Pass a different --target-dir= value for each platform.

This is effectively what the libtock-c build system does. There the requisite granularity is core type, (i.e. separate builds for cortex-m0, -m3, -m4, -m7, and each flavor of risc-v), Most of the compilation for any app is the libtock library, so the ecosystem sees reasonably appreciable benefit from sharing platform build directories / re-using libtock library objects.

Reproducible builds are the other important part of the puzzle there, as it doesn't really matter if parallel build processes compile the same library file for a given platform in a racy way, as they'll both produce the same thing.*

I very intentionally set up CI to stress test this—the build_all.sh script will build as many examples in parallel as there are cores on the machine. It seems to be working pretty well.

*Caveated on built object files being written / updated atomically such that another build process wouldn't try to read a partially written file; which compilers seem sensible on in practice]
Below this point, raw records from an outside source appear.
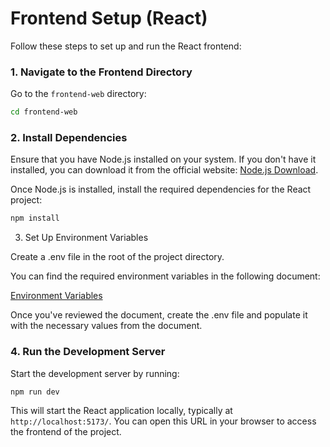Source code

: # Frontend Setup (React)

Follow these steps to set up and run the React frontend:

### 1. Navigate to the Frontend Directory

Go to the `frontend-web` directory:

```bash
cd frontend-web
```

### 2. Install Dependencies

Ensure that you have Node.js installed on your system. If you don't have it installed, you can download it from the official website: [Node.js Download](https://nodejs.org/).

Once Node.js is installed, install the required dependencies for the React project:

```bash
npm install
```

3. Set Up Environment Variables
   
Create a .env file in the root of the project directory.

You can find the required environment variables in the following document:

[Environment Variables ](https://docs.google.com/document/d/1h1v0u-A_bfWmbs4qSuZRUZ1m1y8LCos2AdzI3r7geIM/edit?usp=sharing)

Once you've reviewed the document, create the .env file and populate it with the necessary values from the document.

### 4. Run the Development Server

Start the development server by running:

```bash
npm run dev
```

This will start the React application locally, typically at `http://localhost:5173/`. You can open this URL in your browser to access the frontend of the project.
Johnathan Van Why · Answer 5 · Fri Aug 04 2023 06:30:01 GMT+0800 (China Standard Time)

Note that in the context of #482, this means passing a different --target-dir value for each location (flash address and RAM address) you build the app for.
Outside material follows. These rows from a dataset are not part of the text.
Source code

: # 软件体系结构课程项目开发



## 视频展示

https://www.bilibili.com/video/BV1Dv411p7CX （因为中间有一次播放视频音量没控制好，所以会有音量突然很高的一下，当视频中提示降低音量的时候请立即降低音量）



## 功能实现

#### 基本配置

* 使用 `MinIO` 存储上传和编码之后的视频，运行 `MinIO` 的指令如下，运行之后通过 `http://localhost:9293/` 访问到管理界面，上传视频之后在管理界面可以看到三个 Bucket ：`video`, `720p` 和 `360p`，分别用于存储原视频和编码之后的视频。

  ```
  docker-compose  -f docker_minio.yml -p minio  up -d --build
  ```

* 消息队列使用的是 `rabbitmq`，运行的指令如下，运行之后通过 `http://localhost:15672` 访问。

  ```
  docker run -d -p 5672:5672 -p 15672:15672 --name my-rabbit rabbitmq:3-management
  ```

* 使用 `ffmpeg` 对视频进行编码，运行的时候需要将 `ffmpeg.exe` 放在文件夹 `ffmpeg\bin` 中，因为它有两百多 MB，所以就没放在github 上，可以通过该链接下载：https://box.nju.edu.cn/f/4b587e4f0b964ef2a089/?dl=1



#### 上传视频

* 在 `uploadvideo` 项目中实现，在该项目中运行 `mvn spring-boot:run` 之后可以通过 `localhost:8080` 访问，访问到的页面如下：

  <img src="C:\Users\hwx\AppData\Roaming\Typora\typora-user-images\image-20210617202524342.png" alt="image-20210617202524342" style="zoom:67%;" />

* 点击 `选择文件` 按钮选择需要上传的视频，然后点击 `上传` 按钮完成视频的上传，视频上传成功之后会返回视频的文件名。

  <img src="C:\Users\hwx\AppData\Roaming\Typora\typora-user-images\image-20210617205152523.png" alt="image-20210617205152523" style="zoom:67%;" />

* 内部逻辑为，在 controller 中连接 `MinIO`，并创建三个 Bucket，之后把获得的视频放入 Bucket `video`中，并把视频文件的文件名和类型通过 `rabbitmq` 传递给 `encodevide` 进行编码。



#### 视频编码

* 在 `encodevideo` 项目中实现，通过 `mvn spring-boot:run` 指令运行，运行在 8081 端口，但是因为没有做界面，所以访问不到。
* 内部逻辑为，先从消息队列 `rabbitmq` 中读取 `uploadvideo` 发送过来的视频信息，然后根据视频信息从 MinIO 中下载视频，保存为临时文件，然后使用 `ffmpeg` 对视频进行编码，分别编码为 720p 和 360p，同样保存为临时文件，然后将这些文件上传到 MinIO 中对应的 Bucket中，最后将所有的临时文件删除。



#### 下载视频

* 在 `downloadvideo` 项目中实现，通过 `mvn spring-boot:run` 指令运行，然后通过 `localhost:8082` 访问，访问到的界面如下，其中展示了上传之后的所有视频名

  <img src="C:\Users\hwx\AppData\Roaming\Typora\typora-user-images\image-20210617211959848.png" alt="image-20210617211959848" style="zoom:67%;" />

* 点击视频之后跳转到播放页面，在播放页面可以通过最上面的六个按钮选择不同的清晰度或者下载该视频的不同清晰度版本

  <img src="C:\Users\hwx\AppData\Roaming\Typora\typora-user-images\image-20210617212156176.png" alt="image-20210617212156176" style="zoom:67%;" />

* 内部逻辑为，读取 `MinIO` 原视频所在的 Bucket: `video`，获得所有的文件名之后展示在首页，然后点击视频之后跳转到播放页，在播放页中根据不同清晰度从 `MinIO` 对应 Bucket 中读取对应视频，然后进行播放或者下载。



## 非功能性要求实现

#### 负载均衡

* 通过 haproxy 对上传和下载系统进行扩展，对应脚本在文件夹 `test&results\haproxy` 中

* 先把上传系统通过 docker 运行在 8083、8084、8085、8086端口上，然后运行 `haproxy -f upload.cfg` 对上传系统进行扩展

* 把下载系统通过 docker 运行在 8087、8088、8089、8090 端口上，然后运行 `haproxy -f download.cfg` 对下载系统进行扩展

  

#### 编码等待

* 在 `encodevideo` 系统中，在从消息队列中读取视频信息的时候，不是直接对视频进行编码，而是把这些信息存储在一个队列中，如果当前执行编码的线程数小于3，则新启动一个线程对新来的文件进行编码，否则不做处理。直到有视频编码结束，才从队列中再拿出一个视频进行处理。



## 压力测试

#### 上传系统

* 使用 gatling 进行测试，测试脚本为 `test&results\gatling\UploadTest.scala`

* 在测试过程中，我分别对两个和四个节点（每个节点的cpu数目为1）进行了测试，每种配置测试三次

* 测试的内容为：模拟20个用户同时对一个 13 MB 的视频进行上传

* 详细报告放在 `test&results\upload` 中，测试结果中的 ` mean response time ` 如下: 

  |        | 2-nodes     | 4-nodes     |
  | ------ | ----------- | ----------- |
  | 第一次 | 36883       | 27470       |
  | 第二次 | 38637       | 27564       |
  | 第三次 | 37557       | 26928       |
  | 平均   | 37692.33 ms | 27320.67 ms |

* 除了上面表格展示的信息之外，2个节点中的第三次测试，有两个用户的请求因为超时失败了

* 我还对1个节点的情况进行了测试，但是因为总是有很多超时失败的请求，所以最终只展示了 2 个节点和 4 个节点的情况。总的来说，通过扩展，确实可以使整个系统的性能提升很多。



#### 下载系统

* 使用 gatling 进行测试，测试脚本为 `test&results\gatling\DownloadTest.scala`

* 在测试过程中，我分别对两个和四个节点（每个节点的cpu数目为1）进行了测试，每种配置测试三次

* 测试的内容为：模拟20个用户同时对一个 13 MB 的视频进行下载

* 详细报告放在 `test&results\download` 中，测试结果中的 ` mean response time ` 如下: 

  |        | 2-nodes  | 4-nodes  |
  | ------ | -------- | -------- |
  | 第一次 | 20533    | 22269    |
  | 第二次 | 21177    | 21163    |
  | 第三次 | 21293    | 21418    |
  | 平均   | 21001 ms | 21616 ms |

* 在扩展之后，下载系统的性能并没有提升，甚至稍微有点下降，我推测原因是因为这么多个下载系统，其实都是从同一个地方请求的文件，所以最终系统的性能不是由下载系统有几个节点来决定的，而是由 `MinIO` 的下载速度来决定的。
Pat Pannuto · Answer 6 · Fri Aug 04 2023 06:51:29 GMT+0800 (China Standard Time)

Sigh, yep, that's how we end up with this list of "targets" https://github.com/tock/libtock-c/blob/432746cd7df195a6122d0d3f0e88a16720d5376d/Configuration.mk#L80-L94

I (optimistically?) view the spurious builds per-location as a transient hack that can be removed when relocations land.

Johnathan Van Why · Answer 7 · Fri Aug 04 2023 07:00:57 GMT+0800 (China Standard Time)

ePIC makes everything better for sure.

sigh

Brad Campbell · Answer 8 · Wed Aug 09 2023 02:47:07 GMT+0800 (China Standard Time)

cargo build...locks the build directory before it starts building the first crate, and does not unlock it until it is finished with the last crate

Which directory? /target or something more nested?

Johnathan Van Why · Answer 9 · Wed Aug 09 2023 03:27:45 GMT+0800 (China Standard Time)

cargo build...locks the build directory before it starts building the first crate, and does not unlock it until it is finished with the last crate

Which directory? /target or something more nested?

I don't recall, and I don't have that cargo dev setup around anymore so it's not trivial to check. I suspect it is per-architecture and per-profile based on

jrvanwhy@jrvanwhy:~/libtock-rs/target$ find . -iname '*lock*'
./release/.cargo-lock
./riscv32imc-unknown-none-elf/release/.cargo-lock
./thumbv6m-none-eabi/release/.cargo-lock
./thumbv7em-none-eabi/release/.cargo-lock

If it's worth putting more effort into answering your question, let me know and I will recreate my test setup and give you a confident answer.

Brad Campbell · Answer 10 · Wed Aug 09 2023 03:28:26 GMT+0800 (China Standard Time)

Well is it possible that cargo could build two elfs at once but for different target triples?

Johnathan Van Why · Answer 11 · Wed Aug 09 2023 03:38:18 GMT+0800 (China Standard Time)

Well is it possible that cargo could build two elfs at once but for different target triples?

A quick test shows that it is possible to build two ELFs at once if one uses the release profile and one uses the debug profile (whether or not they are different target triples). So far, I haven't been able to get it to build two release ELFs simultaneously, even with different target triples.

Johnathan Van Why · Answer 12 · Wed Nov 22 2023 06:51:03 GMT+0800 (China Standard Time)

At this point, I believe we've fixed all race conditions that are worth fixing. The remaining race conditions I'm aware of are:

Invoking multiple make commands in parallel can race
Invoking make concurrently with cargo run can race
rustup can potentially race with itself anytime

Issues 1 and 2 are pretty much baked into the designs of make and cargo run, while issue 3 is tracked upstream in rust-lang/rustup#988.